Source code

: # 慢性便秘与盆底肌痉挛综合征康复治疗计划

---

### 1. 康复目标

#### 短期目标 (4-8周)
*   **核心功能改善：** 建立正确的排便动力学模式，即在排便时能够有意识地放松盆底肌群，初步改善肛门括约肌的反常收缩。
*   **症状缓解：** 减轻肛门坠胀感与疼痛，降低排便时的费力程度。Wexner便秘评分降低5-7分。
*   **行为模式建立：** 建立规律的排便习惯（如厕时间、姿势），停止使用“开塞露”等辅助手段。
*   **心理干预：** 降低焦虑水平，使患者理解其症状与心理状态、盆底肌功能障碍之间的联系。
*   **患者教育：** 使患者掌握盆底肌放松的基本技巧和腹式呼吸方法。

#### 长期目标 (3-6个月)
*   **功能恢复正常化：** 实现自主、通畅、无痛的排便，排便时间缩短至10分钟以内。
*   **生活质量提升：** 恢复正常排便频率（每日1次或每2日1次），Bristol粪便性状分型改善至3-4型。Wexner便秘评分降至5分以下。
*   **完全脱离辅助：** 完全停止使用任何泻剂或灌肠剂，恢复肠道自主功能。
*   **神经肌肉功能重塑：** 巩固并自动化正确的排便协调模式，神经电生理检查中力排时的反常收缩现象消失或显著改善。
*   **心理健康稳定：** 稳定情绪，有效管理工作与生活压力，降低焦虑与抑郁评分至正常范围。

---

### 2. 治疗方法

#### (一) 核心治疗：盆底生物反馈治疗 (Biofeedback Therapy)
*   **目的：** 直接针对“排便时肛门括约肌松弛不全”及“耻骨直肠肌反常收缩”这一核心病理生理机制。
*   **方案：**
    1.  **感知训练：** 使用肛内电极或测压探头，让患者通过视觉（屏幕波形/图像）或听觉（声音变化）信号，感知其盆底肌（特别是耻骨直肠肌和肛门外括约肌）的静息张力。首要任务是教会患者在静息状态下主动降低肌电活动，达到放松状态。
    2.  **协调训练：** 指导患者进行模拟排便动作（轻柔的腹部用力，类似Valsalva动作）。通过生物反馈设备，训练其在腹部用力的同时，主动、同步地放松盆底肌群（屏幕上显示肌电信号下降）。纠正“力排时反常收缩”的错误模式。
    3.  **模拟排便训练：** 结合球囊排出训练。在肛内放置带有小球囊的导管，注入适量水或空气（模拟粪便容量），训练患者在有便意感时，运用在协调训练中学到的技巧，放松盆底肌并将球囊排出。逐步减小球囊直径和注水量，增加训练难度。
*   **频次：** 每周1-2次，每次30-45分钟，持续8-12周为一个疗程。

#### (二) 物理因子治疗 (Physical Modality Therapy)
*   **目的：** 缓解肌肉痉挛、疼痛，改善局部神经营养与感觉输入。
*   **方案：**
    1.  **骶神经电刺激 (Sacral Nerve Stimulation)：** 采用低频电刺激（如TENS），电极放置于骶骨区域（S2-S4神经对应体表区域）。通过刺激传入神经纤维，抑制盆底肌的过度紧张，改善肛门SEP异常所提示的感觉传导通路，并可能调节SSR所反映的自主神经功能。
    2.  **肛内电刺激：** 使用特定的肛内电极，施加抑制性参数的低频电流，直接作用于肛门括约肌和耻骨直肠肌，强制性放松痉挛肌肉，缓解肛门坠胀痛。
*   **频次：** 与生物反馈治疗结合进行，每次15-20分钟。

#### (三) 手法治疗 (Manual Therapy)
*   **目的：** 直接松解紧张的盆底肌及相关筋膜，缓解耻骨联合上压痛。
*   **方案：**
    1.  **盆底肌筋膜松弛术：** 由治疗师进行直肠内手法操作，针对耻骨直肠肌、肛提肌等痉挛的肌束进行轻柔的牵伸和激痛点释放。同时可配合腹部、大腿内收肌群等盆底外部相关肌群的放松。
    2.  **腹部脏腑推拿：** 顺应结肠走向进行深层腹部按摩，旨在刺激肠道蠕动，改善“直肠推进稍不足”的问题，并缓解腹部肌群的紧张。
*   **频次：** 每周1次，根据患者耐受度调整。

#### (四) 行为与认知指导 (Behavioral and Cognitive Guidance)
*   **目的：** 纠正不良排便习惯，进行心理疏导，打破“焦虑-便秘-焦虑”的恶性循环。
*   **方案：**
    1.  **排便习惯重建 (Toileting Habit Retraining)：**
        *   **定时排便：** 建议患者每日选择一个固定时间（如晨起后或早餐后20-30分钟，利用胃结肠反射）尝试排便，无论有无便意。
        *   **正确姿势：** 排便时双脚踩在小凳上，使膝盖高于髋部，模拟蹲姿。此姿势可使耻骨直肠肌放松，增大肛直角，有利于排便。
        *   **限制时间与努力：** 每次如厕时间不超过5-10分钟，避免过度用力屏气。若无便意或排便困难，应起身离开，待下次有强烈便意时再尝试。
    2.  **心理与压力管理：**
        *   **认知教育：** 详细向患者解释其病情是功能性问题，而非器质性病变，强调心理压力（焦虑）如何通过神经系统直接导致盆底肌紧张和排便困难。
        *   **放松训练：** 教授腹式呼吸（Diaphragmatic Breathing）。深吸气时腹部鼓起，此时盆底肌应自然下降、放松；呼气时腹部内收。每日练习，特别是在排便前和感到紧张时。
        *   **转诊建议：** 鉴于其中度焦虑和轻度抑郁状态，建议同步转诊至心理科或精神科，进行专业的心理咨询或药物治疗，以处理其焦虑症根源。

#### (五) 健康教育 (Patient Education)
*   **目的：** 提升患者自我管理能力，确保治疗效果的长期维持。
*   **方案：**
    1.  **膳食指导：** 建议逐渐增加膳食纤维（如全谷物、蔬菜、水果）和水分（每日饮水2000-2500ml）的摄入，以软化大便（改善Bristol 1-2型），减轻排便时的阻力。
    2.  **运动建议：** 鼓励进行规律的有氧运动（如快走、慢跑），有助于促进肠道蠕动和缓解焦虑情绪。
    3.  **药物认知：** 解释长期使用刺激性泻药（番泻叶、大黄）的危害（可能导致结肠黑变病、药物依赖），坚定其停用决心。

^^^^

■ **BRIEF**
Retype everything in the material above exactly.

■ **WRITTEN RESPONSE**
Source code

: # 慢性便秘与盆底肌痉挛综合征康复治疗计划

---

### 1. 康复目标

#### 短期目标 (4-8周)
*   **核心功能改善：** 建立正确的排便动力学模式，即在排便时能够有意识地放松盆底肌群，初步改善肛门括约肌的反常收缩。
*   **症状缓解：** 减轻肛门坠胀感与疼痛，降低排便时的费力程度。Wexner便秘评分降低5-7分。
*   **行为模式建立：** 建立规律的排便习惯（如厕时间、姿势），停止使用“开塞露”等辅助手段。
*   **心理干预：** 降低焦虑水平，使患者理解其症状与心理状态、盆底肌功能障碍之间的联系。
*   **患者教育：** 使患者掌握盆底肌放松的基本技巧和腹式呼吸方法。

#### 长期目标 (3-6个月)
*   **功能恢复正常化：** 实现自主、通畅、无痛的排便，排便时间缩短至10分钟以内。
*   **生活质量提升：** 恢复正常排便频率（每日1次或每2日1次），Bristol粪便性状分型改善至3-4型。Wexner便秘评分降至5分以下。
*   **完全脱离辅助：** 完全停止使用任何泻剂或灌肠剂，恢复肠道自主功能。
*   **神经肌肉功能重塑：** 巩固并自动化正确的排便协调模式，神经电生理检查中力排时的反常收缩现象消失或显著改善。
*   **心理健康稳定：** 稳定情绪，有效管理工作与生活压力，降低焦虑与抑郁评分至正常范围。

---

### 2. 治疗方法

#### (一) 核心治疗：盆底生物反馈治疗 (Biofeedback Therapy)
*   **目的：** 直接针对“排便时肛门括约肌松弛不全”及“耻骨直肠肌反常收缩”这一核心病理生理机制。
*   **方案：**
    1.  **感知训练：** 使用肛内电极或测压探头，让患者通过视觉（屏幕波形/图像）或听觉（声音变化）信号，感知其盆底肌（特别是耻骨直肠肌和肛门外括约肌）的静息张力。首要任务是教会患者在静息状态下主动降低肌电活动，达到放松状态。
    2.  **协调训练：** 指导患者进行模拟排便动作（轻柔的腹部用力，类似Valsalva动作）。通过生物反馈设备，训练其在腹部用力的同时，主动、同步地放松盆底肌群（屏幕上显示肌电信号下降）。纠正“力排时反常收缩”的错误模式。
    3.  **模拟排便训练：** 结合球囊排出训练。在肛内放置带有小球囊的导管，注入适量水或空气（模拟粪便容量），训练患者在有便意感时，运用在协调训练中学到的技巧，放松盆底肌并将球囊排出。逐步减小球囊直径和注水量，增加训练难度。
*   **频次：** 每周1-2次，每次30-45分钟，持续8-12周为一个疗程。

#### (二) 物理因子治疗 (Physical Modality Therapy)
*   **目的：** 缓解肌肉痉挛、疼痛，改善局部神经营养与感觉输入。
*   **方案：**
    1.  **骶神经电刺激 (Sacral Nerve Stimulation)：** 采用低频电刺激（如TENS），电极放置于骶骨区域（S2-S4神经对应体表区域）。通过刺激传入神经纤维，抑制盆底肌的过度紧张，改善肛门SEP异常所提示的感觉传导通路，并可能调节SSR所反映的自主神经功能。
    2.  **肛内电刺激：** 使用特定的肛内电极，施加抑制性参数的低频电流，直接作用于肛门括约肌和耻骨直肠肌，强制性放松痉挛肌肉，缓解肛门坠胀痛。
*   **频次：** 与生物反馈治疗结合进行，每次15-20分钟。

#### (三) 手法治疗 (Manual Therapy)
*   **目的：** 直接松解紧张的盆底肌及相关筋膜，缓解耻骨联合上压痛。
*   **方案：**
    1.  **盆底肌筋膜松弛术：** 由治疗师进行直肠内手法操作，针对耻骨直肠肌、肛提肌等痉挛的肌束进行轻柔的牵伸和激痛点释放。同时可配合腹部、大腿内收肌群等盆底外部相关肌群的放松。
    2.  **腹部脏腑推拿：** 顺应结肠走向进行深层腹部按摩，旨在刺激肠道蠕动，改善“直肠推进稍不足”的问题，并缓解腹部肌群的紧张。
*   **频次：** 每周1次，根据患者耐受度调整。

#### (四) 行为与认知指导 (Behavioral and Cognitive Guidance)
*   **目的：** 纠正不良排便习惯，进行心理疏导，打破“焦虑-便秘-焦虑”的恶性循环。
*   **方案：**
    1.  **排便习惯重建 (Toileting Habit Retraining)：**
        *   **定时排便：** 建议患者每日选择一个固定时间（如晨起后或早餐后20-30分钟，利用胃结肠反射）尝试排便，无论有无便意。
        *   **正确姿势：** 排便时双脚踩在小凳上，使膝盖高于髋部，模拟蹲姿。此姿势可使耻骨直肠肌放松，增大肛直角，有利于排便。
        *   **限制时间与努力：** 每次如厕时间不超过5-10分钟，避免过度用力屏气。若无便意或排便困难，应起身离开，待下次有强烈便意时再尝试。
    2.  **心理与压力管理：**
        *   **认知教育：** 详细向患者解释其病情是功能性问题，而非器质性病变，强调心理压力（焦虑）如何通过神经系统直接导致盆底肌紧张和排便困难。
        *   **放松训练：** 教授腹式呼吸（Diaphragmatic Breathing）。深吸气时腹部鼓起，此时盆底肌应自然下降、放松；呼气时腹部内收。每日练习，特别是在排便前和感到紧张时。
        *   **转诊建议：** 鉴于其中度焦虑和轻度抑郁状态，建议同步转诊至心理科或精神科，进行专业的心理咨询或药物治疗，以处理其焦虑症根源。

#### (五) 健康教育 (Patient Education)
*   **目的：** 提升患者自我管理能力，确保治疗效果的长期维持。
*   **方案：**
    1.  **膳食指导：** 建议逐渐增加膳食纤维（如全谷物、蔬菜、水果）和水分（每日饮水2000-2500ml）的摄入，以软化大便（改善Bristol 1-2型），减轻排便时的阻力。
    2.  **运动建议：** 鼓励进行规律的有氧运动（如快走、慢跑），有助于促进肠道蠕动和缓解焦虑情绪。
    3.  **药物认知：** 解释长期使用刺激性泻药（番泻叶、大黄）的危害（可能导致结肠黑变病、药物依赖），坚定其停用决心。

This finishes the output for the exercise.